**What is required**:
Return only the lines from the top of the data down to the one that holds "rejecting unknown members, so", both included, without any pictures.

**Dataset extract**:

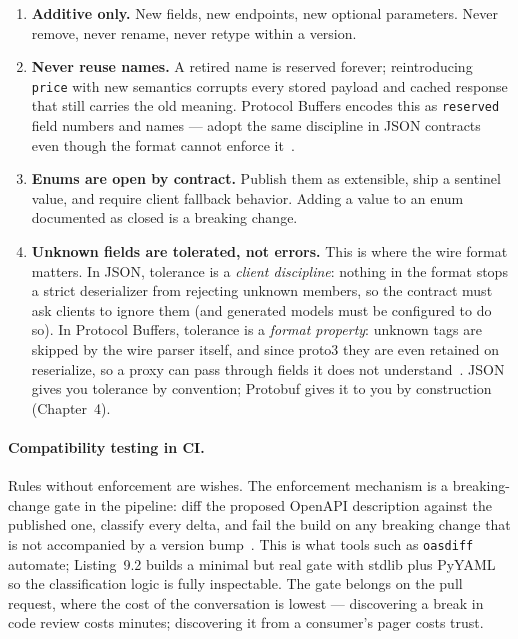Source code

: \begin{enumerate}
  \item \textbf{Additive only.} New fields, new endpoints, new optional
        parameters. Never remove, never rename, never retype within a
        version.
  \item \textbf{Never reuse names.} A retired name is reserved forever;
        reintroducing \texttt{price} with new semantics corrupts every
        stored payload and cached response that still carries the old
        meaning. Protocol Buffers encodes this as \texttt{reserved} field
        numbers and names --- adopt the same discipline in JSON contracts
        even though the format cannot enforce it~\cite{protobufdocs}.
  \item \textbf{Enums are open by contract.} Publish them as extensible,
        ship a sentinel value, and require client fallback behavior. Adding
        a value to an enum documented as closed is a breaking change.
  \item \textbf{Unknown fields are tolerated, not errors.} This is where the
        wire format matters. In JSON, tolerance is a \emph{client
        discipline}: nothing in the format stops a strict deserializer from
        rejecting unknown members, so the contract must ask clients to
        ignore them (and generated models must be configured to do so). In
        Protocol Buffers, tolerance is a \emph{format property}: unknown
        tags are skipped by the wire parser itself, and since proto3 they
        are even retained on reserialize, so a proxy can pass through fields
        it does not understand~\cite{protobufdocs}. JSON gives you
        tolerance by convention; Protobuf gives it to you by construction
        (Chapter~4).
\end{enumerate}

\paragraph{Compatibility testing in CI.}
Rules without enforcement are wishes. The enforcement mechanism is a
breaking-change gate in the pipeline: diff the proposed OpenAPI description
against the published one, classify every delta, and fail the build on any
breaking change that is not accompanied by a version bump~\cite{openapi31}.
This is what tools such as \texttt{oasdiff} automate; Listing~9.2 builds a
minimal but real gate with stdlib plus PyYAML so the classification logic is
fully inspectable. The gate belongs on the pull request, where the cost of
the conversation is lowest --- discovering a break in code review costs
minutes; discovering it from a consumer's pager costs trust.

**Problem solution**:
Source code

: \begin{enumerate}
  \item \textbf{Additive only.} New fields, new endpoints, new optional
        parameters. Never remove, never rename, never retype within a
        version.
  \item \textbf{Never reuse names.} A retired name is reserved forever;
        reintroducing \texttt{price} with new semantics corrupts every
        stored payload and cached response that still carries the old
        meaning. Protocol Buffers encodes this as \texttt{reserved} field
        numbers and names --- adopt the same discipline in JSON contracts
        even though the format cannot enforce it~\cite{protobufdocs}.
  \item \textbf{Enums are open by contract.} Publish them as extensible,
        ship a sentinel value, and require client fallback behavior. Adding
        a value to an enum documented as closed is a breaking change.
  \item \textbf{Unknown fields are tolerated, not errors.} This is where the
        wire format matters. In JSON, tolerance is a \emph{client
        discipline}: nothing in the format stops a strict deserializer from
        rejecting unknown members, so the contract must ask clients to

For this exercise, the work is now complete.